En la película Línea no regular (1980), de Slobodan Sijan, un grupo de desharrapados hacen un trayecto hasta Belgrado en un autobús no mucho más rápido que un barril de cerveza empujado por un par de gallinas. Dos jóvenes gitanos cantan la letra citada arriba, acompañados de un acordeón y una guimbarda. Como el coro de las tragedias griegas, la música es el vehículo del sentir general, en parte porque los personajes son un hatajo de miserables, en parte porque su país, Serbia, se está yendo al carajo por culpa de los bombardeos de la Luftwaffe y la invasión militar alemana por tierra.
La lección es que ni siquiera los nómadas están a salvo poniéndose en movimiento; los otros que van con ellos perderán sus hijos, sus esposas y sus propiedades si es que les queda alguna, pero ellos pueden huir, a trompicones, tal vez hacia el precipicio, con una amarga canción festiva en los labios y algo que bien podría tratarse de una resistencia étnica ante el horror.
El gypsy punk la lleva intentando aprender casi una década. No diremos que el punk como protesta a grito pelado haya fracasado, pero desde luego los tiempos ya no invitan a tomarse la realidad en serio. En pocos años han brotado una serie de grupos que prescinden, al menos para sus conciertos, de aparatos eléctricos: usan acordeones, ukeleles, banjos, gutbuckets —contrabajos caseros compuestos de un barreño, un palo de escoba y un cordón—, violines, trompetas, xilófonos y mirlitones. De hecho, el mejor de toda la tropa que aparece en el vídeo de Di Nigunim es sin duda el tipo de la camiseta roja y el mirlitón.

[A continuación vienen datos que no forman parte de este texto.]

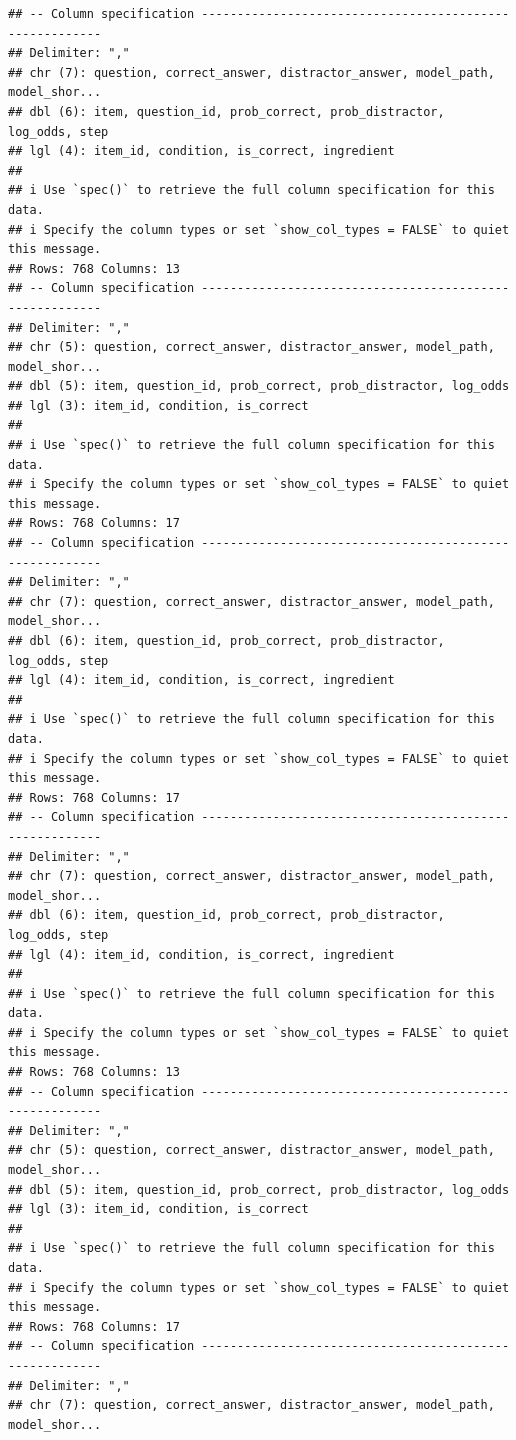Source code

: \documentclass[
]{article}
\begin{document}
\begin{verbatim}
## -- Column specification --------------------------------------------------------
## Delimiter: ","
## chr (7): question, correct_answer, distractor_answer, model_path, model_shor...
## dbl (6): item, question_id, prob_correct, prob_distractor, log_odds, step
## lgl (4): item_id, condition, is_correct, ingredient
## 
## i Use `spec()` to retrieve the full column specification for this data.
## i Specify the column types or set `show_col_types = FALSE` to quiet this message.
## Rows: 768 Columns: 13
## -- Column specification --------------------------------------------------------
## Delimiter: ","
## chr (5): question, correct_answer, distractor_answer, model_path, model_shor...
## dbl (5): item, question_id, prob_correct, prob_distractor, log_odds
## lgl (3): item_id, condition, is_correct
## 
## i Use `spec()` to retrieve the full column specification for this data.
## i Specify the column types or set `show_col_types = FALSE` to quiet this message.
## Rows: 768 Columns: 17
## -- Column specification --------------------------------------------------------
## Delimiter: ","
## chr (7): question, correct_answer, distractor_answer, model_path, model_shor...
## dbl (6): item, question_id, prob_correct, prob_distractor, log_odds, step
## lgl (4): item_id, condition, is_correct, ingredient
## 
## i Use `spec()` to retrieve the full column specification for this data.
## i Specify the column types or set `show_col_types = FALSE` to quiet this message.
## Rows: 768 Columns: 17
## -- Column specification --------------------------------------------------------
## Delimiter: ","
## chr (7): question, correct_answer, distractor_answer, model_path, model_shor...
## dbl (6): item, question_id, prob_correct, prob_distractor, log_odds, step
## lgl (4): item_id, condition, is_correct, ingredient
## 
## i Use `spec()` to retrieve the full column specification for this data.
## i Specify the column types or set `show_col_types = FALSE` to quiet this message.
## Rows: 768 Columns: 13
## -- Column specification --------------------------------------------------------
## Delimiter: ","
## chr (5): question, correct_answer, distractor_answer, model_path, model_shor...
## dbl (5): item, question_id, prob_correct, prob_distractor, log_odds
## lgl (3): item_id, condition, is_correct
## 
## i Use `spec()` to retrieve the full column specification for this data.
## i Specify the column types or set `show_col_types = FALSE` to quiet this message.
## Rows: 768 Columns: 17
## -- Column specification --------------------------------------------------------
## Delimiter: ","
## chr (7): question, correct_answer, distractor_answer, model_path, model_shor...

\end{verbatim}
\end{document}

Hay algo de pose en todo esto. Son cíngaro blancos, han nacido en California, en Oregón, en Massachussets; algunos, como los del vídeo, son judíos de Santa Cruz, y reciben influencias klezmer, pero el proceso de idealización es prácticamente el mismo: buscan las supuestas raíces (roots) reconstruyendo el material que tienen a disposición. También hay referencias al rebético griego, al country norteamericano o a la tarantela italiana. Cualquier música popular que hubiera nacido de los indígenas y de los delincuentes y de las minorías, ese es el sonido que rescatan.
Quizá vaya siendo hora de volverse a dotar de ese imaginario de tribu desclasada y apátrida y por eso han recabado, como los filólogos del siglo XIX —pero a la inversa, pues estos dotaban a la burguesía nacional de un espíritu, y el punk rehace un discurso clandestino, casi pirata—, en las profundidades de la vida cotidiana, en la música que suena en los vagones de tren o en las fiestas públicas y en las bodas de pueblo, si es que todavía queda alguna de ambas cosas. Esta maniobra tampoco es nueva: ahí estaban Dylan y Baez, o —mucho mejor— todos los que participaron de la chanson como Brel y Brassens. Se les acusará de estar falseando la realidad. Seguramente sea cierto, en la medida que todos estos géneros se han convertido en folklore o en pieza de museo.
El punk se vuelve a reciclar y suena más espontáneo que las guitarras eléctricas porque, como un largo proceso de sedimentación animal, se habían convertido en una masa espesa y plomiza, prácticamente inaudible. Los últimos grupos adheridos al viejo método del ruido descontrolado y el aumento de decibelios eran una repetición de todo lo que se llevaba haciendo desde hacía cuarenta años. El gypsy punk tiene la virtud de salir a la calle sin tener que cargar con el amplificador, de convertir el espacio público en una verbena improvisada. En Barcelona, Blackbird Raum tocaron delante de un edificio amenazado con el derribo; el mundo no está mucho mejor. No les hacía ninguna falta el micrófono para llenar de alegría una calle que se paraba a verles y a aplaudirles. Tal vez también se les admiraba, como a aquellos gitanos que en plena II Guerra Mundial podrían estar llorando, y sin embargo cantaban.